There's nothing like sucking on a creamy muffin in a Hotel room.


Just the one game tonight (last night) in murky Prestatyn and no supermoon to light up the hills or sparkle off the waters and windmills of Colwyn Bay. The Facebook group has been alive with banter all week and we were staring down the barrel of a six-er, despite St.Valentine's Day robbing us of a couple of regulars...though not, as you will see, the sitting in a tree / k.i.s.s.i.n.g Yvonne and Daffydd who - because we'd decided on multiplayer Terraforming Mars - couldn't be kept at bay for (chocolate) love* nor (champagne) money! No, but the group was fizzing with speculation as to what colourful boxes would be vomited forth for the shoving of dobbers, the chitting of chits and the tapping of wood upon Hex. Would it be Mansions of Madness?
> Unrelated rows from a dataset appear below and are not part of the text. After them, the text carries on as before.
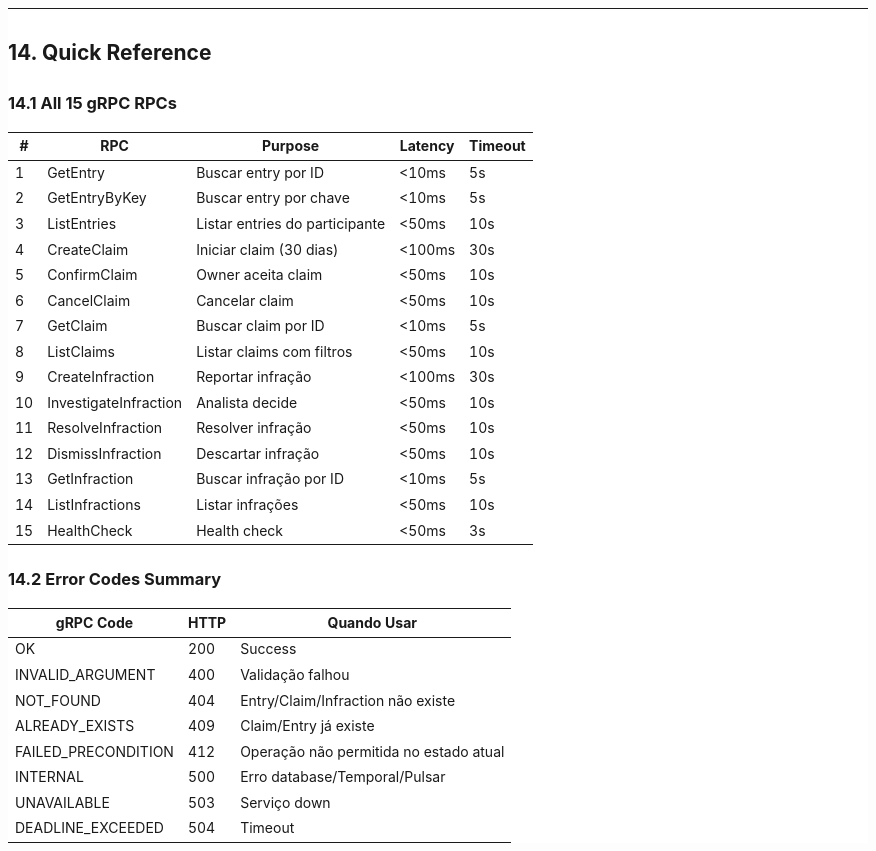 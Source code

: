 
---

## 14. Quick Reference

### 14.1 All 15 gRPC RPCs

| # | RPC | Purpose | Latency | Timeout |
|---|-----|---------|---------|---------|
| 1 | GetEntry | Buscar entry por ID | <10ms | 5s |
| 2 | GetEntryByKey | Buscar entry por chave | <10ms | 5s |
| 3 | ListEntries | Listar entries do participante | <50ms | 10s |
| 4 | CreateClaim | Iniciar claim (30 dias) | <100ms | 30s |
| 5 | ConfirmClaim | Owner aceita claim | <50ms | 10s |
| 6 | CancelClaim | Cancelar claim | <50ms | 10s |
| 7 | GetClaim | Buscar claim por ID | <10ms | 5s |
| 8 | ListClaims | Listar claims com filtros | <50ms | 10s |
| 9 | CreateInfraction | Reportar infração | <100ms | 30s |
| 10 | InvestigateInfraction | Analista decide | <50ms | 10s |
| 11 | ResolveInfraction | Resolver infração | <50ms | 10s |
| 12 | DismissInfraction | Descartar infração | <50ms | 10s |
| 13 | GetInfraction | Buscar infração por ID | <10ms | 5s |
| 14 | ListInfractions | Listar infrações | <50ms | 10s |
| 15 | HealthCheck | Health check | <50ms | 3s |

### 14.2 Error Codes Summary

| gRPC Code | HTTP | Quando Usar |
|-----------|------|-------------|
| OK | 200 | Success |
| INVALID_ARGUMENT | 400 | Validação falhou |
| NOT_FOUND | 404 | Entry/Claim/Infraction não existe |
| ALREADY_EXISTS | 409 | Claim/Entry já existe |
| FAILED_PRECONDITION | 412 | Operação não permitida no estado atual |
| INTERNAL | 500 | Erro database/Temporal/Pulsar |
| UNAVAILABLE | 503 | Serviço down |
| DEADLINE_EXCEEDED | 504 | Timeout |
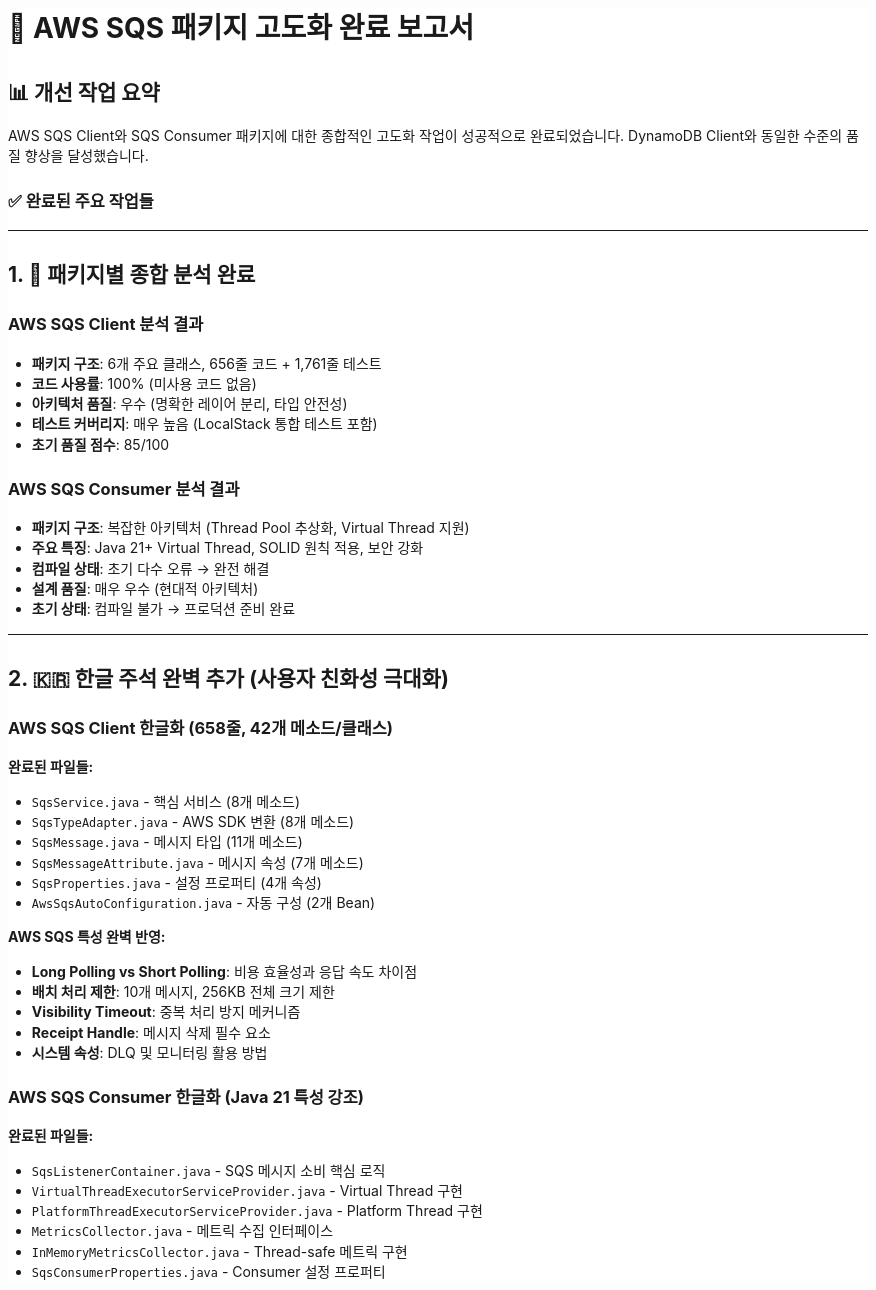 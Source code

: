 # 🚀 AWS SQS 패키지 고도화 완료 보고서

## 📊 개선 작업 요약

AWS SQS Client와 SQS Consumer 패키지에 대한 종합적인 고도화 작업이 성공적으로 완료되었습니다. DynamoDB Client와 동일한 수준의 품질 향상을 달성했습니다.

### ✅ 완료된 주요 작업들

---

## 1. 📝 패키지별 종합 분석 완료

### AWS SQS Client 분석 결과
- **패키지 구조**: 6개 주요 클래스, 656줄 코드 + 1,761줄 테스트
- **코드 사용률**: 100% (미사용 코드 없음)
- **아키텍처 품질**: 우수 (명확한 레이어 분리, 타입 안전성)
- **테스트 커버리지**: 매우 높음 (LocalStack 통합 테스트 포함)
- **초기 품질 점수**: 85/100

### AWS SQS Consumer 분석 결과  
- **패키지 구조**: 복잡한 아키텍처 (Thread Pool 추상화, Virtual Thread 지원)
- **주요 특징**: Java 21+ Virtual Thread, SOLID 원칙 적용, 보안 강화
- **컴파일 상태**: 초기 다수 오류 → 완전 해결
- **설계 품질**: 매우 우수 (현대적 아키텍처)
- **초기 상태**: 컴파일 불가 → 프로덕션 준비 완료

---

## 2. 🇰🇷 한글 주석 완벽 추가 (사용자 친화성 극대화)

### AWS SQS Client 한글화 (658줄, 42개 메소드/클래스)
**완료된 파일들:**
- `SqsService.java` - 핵심 서비스 (8개 메소드)
- `SqsTypeAdapter.java` - AWS SDK 변환 (8개 메소드)
- `SqsMessage.java` - 메시지 타입 (11개 메소드)
- `SqsMessageAttribute.java` - 메시지 속성 (7개 메소드)
- `SqsProperties.java` - 설정 프로퍼티 (4개 속성)
- `AwsSqsAutoConfiguration.java` - 자동 구성 (2개 Bean)

**AWS SQS 특성 완벽 반영:**
- **Long Polling vs Short Polling**: 비용 효율성과 응답 속도 차이점
- **배치 처리 제한**: 10개 메시지, 256KB 전체 크기 제한  
- **Visibility Timeout**: 중복 처리 방지 메커니즘
- **Receipt Handle**: 메시지 삭제 필수 요소
- **시스템 속성**: DLQ 및 모니터링 활용 방법

### AWS SQS Consumer 한글화 (Java 21 특성 강조)
**완료된 파일들:**
- `SqsListenerContainer.java` - SQS 메시지 소비 핵심 로직
- `VirtualThreadExecutorServiceProvider.java` - Virtual Thread 구현
- `PlatformThreadExecutorServiceProvider.java` - Platform Thread 구현  
- `MetricsCollector.java` - 메트릭 수집 인터페이스
- `InMemoryMetricsCollector.java` - Thread-safe 메트릭 구현
- `SqsConsumerProperties.java` - Consumer 설정 프로퍼티
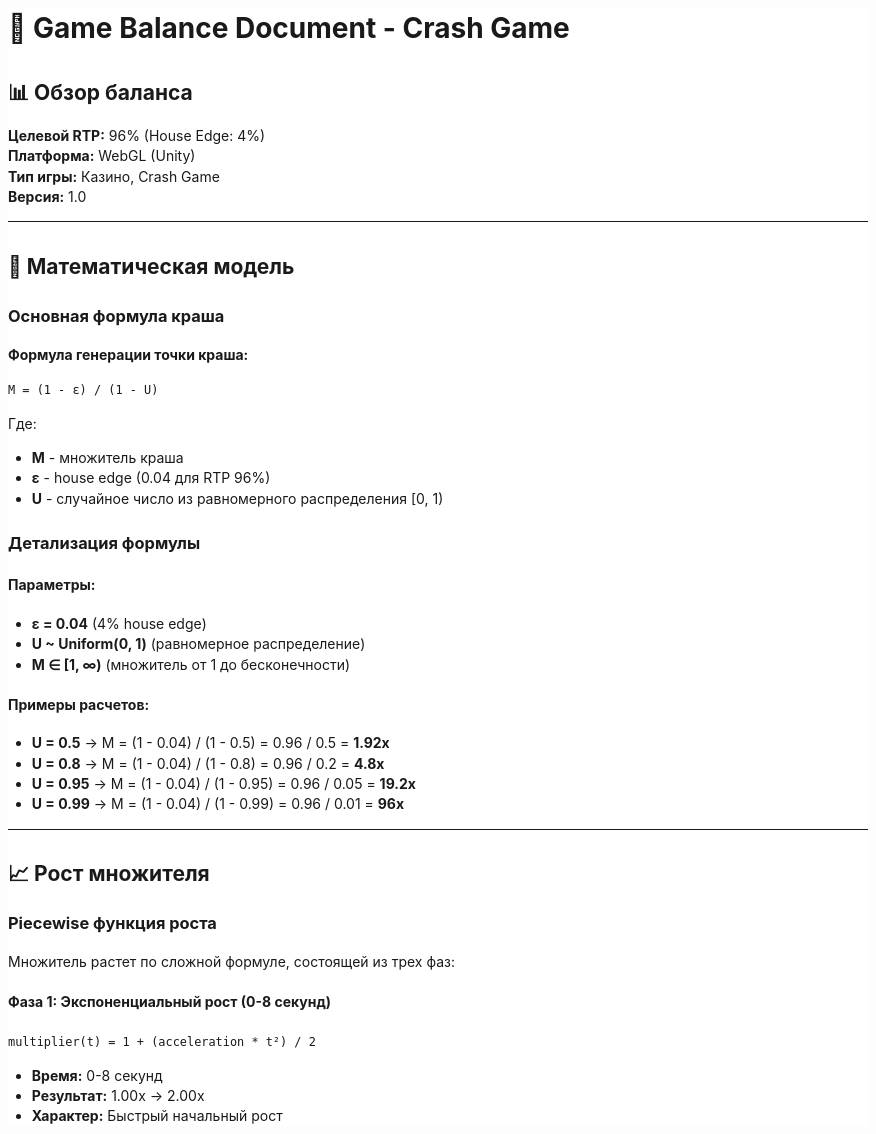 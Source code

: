 # 🎯 Game Balance Document - Crash Game

## 📊 Обзор баланса

**Целевой RTP:** 96% (House Edge: 4%)  
**Платформа:** WebGL (Unity)  
**Тип игры:** Казино, Crash Game  
**Версия:** 1.0

---

## 🧮 Математическая модель

### Основная формула краша

**Формула генерации точки краша:**
```
M = (1 - ε) / (1 - U)
```

Где:
- **M** - множитель краша
- **ε** - house edge (0.04 для RTP 96%)
- **U** - случайное число из равномерного распределения [0, 1)

### Детализация формулы

#### Параметры:
- **ε = 0.04** (4% house edge)
- **U ~ Uniform(0, 1)** (равномерное распределение)
- **M ∈ [1, ∞)** (множитель от 1 до бесконечности)

#### Примеры расчетов:
- **U = 0.5** → M = (1 - 0.04) / (1 - 0.5) = 0.96 / 0.5 = **1.92x**
- **U = 0.8** → M = (1 - 0.04) / (1 - 0.8) = 0.96 / 0.2 = **4.8x**
- **U = 0.95** → M = (1 - 0.04) / (1 - 0.95) = 0.96 / 0.05 = **19.2x**
- **U = 0.99** → M = (1 - 0.04) / (1 - 0.99) = 0.96 / 0.01 = **96x**

---

## 📈 Рост множителя

### Piecewise функция роста

Множитель растет по сложной формуле, состоящей из трех фаз:

#### Фаза 1: Экспоненциальный рост (0-8 секунд)
```
multiplier(t) = 1 + (acceleration * t²) / 2
```
- **Время:** 0-8 секунд
- **Результат:** 1.00x → 2.00x
- **Характер:** Быстрый начальный рост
Could it be Agricola? Should it be Terraforming Mars? Dould it be Snowdonia? Quould it be Clans of Caledonia? Or Giaiaiaiaia Project? Or Fould Chain Magnate? Ah, F.C.M - how much strife didst thine initials cause! George, nervously-babbling his typed mental anguish, was simultaneously talking himself in to the session and out of the session; he mis-typed F.C.M as F.G.M**, tried to joke it off and then all Hell broke loose! Well, not Hell exactly (though it got a bit sweaty) and George had to retire, injured! Bernie had cried off earlier after an apparently terrifying 'haunted' jog around the Orme, so that left just four: the ever-dependable Ed, the love-birds and me.



Elysium and Venus Next with ALL of the cards and no 'easy start'; I plumped for some Venusian pioneers and spent the first four rounds of the game dropping floaters and asteroids, which set me up beautifully to snatch two of the three Milestones! Turning my attention to Mars itself - sometimes I forget this most basic of requirements - I pumped out oceans and forests and cities with relative ease to push my total to a career best 91 points. It was almost entirely multi-player solitaire too, apart from me dropping a series of big-ass rocks on to Ed's saplings and laughing maniacally - I love this game so very much.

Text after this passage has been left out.